**Problem to work on:** Locate and copy each line in the data that contains the word "drive".

Collected data

+++++

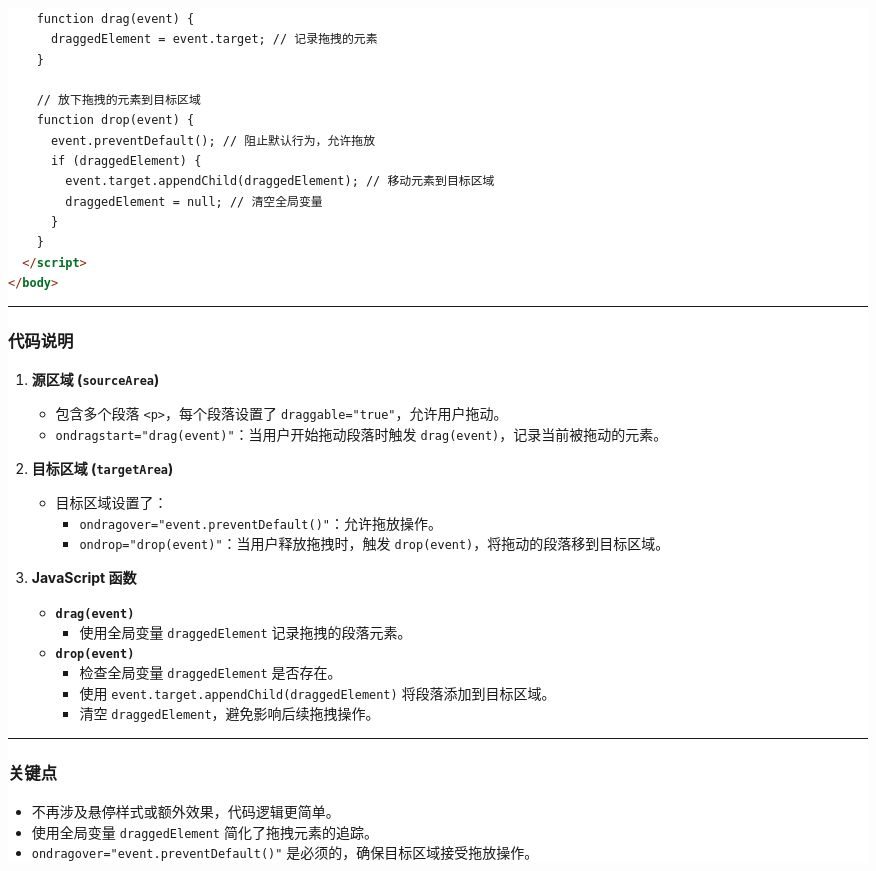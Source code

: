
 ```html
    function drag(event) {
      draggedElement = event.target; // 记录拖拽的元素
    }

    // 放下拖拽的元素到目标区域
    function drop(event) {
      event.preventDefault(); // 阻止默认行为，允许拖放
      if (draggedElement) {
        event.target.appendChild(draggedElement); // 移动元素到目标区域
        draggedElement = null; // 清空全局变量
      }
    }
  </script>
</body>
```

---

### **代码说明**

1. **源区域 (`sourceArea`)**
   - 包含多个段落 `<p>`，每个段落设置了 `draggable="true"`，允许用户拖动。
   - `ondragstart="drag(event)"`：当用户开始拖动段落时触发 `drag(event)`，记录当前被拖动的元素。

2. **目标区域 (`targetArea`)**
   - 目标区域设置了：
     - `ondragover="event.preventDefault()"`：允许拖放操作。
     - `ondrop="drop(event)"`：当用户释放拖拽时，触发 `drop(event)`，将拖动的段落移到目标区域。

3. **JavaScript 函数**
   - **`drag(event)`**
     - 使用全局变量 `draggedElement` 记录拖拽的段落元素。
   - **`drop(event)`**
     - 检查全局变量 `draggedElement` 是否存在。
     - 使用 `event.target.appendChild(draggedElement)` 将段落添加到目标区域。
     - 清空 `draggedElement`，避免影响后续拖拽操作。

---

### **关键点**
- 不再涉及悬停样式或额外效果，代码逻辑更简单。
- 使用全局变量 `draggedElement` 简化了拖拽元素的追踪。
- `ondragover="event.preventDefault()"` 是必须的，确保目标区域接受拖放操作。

+++++

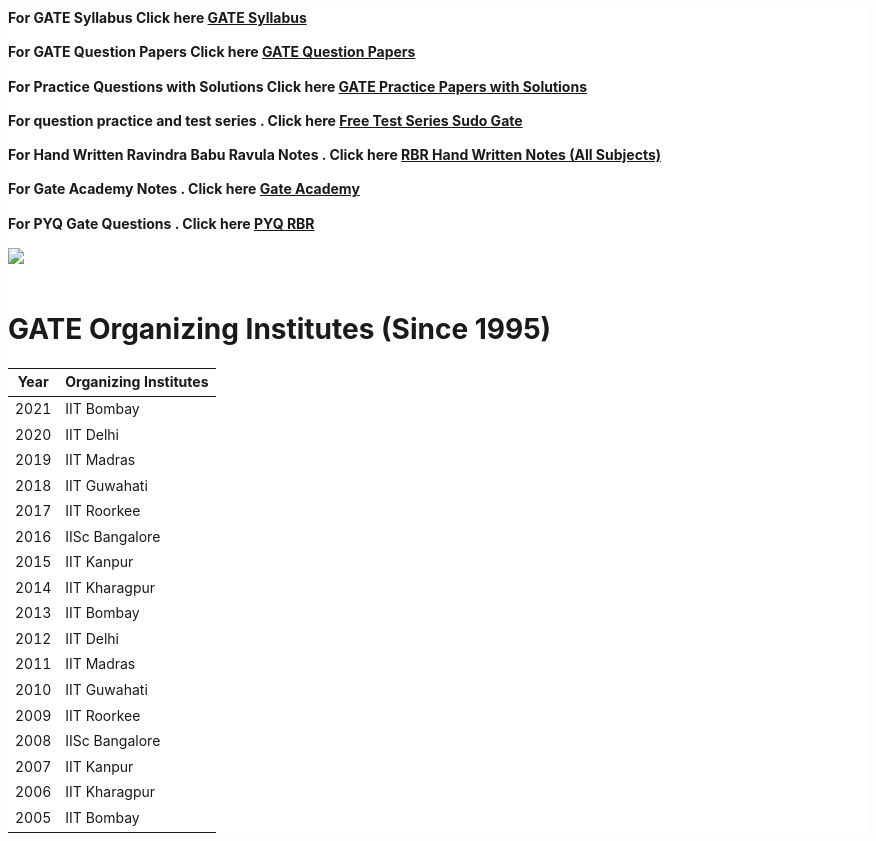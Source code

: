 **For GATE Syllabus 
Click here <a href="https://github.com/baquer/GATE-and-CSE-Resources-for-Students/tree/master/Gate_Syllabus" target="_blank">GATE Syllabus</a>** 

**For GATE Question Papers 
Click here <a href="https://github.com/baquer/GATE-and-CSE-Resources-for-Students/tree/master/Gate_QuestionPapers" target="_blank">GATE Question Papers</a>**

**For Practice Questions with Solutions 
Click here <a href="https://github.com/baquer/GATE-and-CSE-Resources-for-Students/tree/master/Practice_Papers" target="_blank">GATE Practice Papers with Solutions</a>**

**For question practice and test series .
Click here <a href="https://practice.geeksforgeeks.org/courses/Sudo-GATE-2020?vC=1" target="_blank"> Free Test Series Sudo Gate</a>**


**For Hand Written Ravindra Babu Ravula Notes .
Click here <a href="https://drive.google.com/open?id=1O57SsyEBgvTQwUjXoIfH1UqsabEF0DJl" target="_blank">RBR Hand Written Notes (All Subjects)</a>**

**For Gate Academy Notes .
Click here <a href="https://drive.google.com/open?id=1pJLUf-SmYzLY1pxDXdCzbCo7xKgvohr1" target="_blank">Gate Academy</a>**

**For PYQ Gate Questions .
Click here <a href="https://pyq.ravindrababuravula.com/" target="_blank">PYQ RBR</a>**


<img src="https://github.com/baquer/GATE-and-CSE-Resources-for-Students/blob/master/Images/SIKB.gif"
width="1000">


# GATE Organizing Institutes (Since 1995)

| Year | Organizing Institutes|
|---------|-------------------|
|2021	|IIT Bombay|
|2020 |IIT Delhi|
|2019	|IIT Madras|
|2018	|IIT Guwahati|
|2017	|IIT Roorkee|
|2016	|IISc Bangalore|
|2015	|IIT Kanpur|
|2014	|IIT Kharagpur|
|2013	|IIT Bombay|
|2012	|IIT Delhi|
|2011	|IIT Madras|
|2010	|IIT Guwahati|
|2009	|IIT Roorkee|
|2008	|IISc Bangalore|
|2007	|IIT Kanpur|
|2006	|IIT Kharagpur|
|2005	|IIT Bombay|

+++++

**Answer space:**
Click here <a href="https://drive.google.com/open?id=1O57SsyEBgvTQwUjXoIfH1UqsabEF0DJl" target="_blank">RBR Hand Written Notes (All Subjects)</a>**
Click here <a href="https://drive.google.com/open?id=1pJLUf-SmYzLY1pxDXdCzbCo7xKgvohr1" target="_blank">Gate Academy</a>**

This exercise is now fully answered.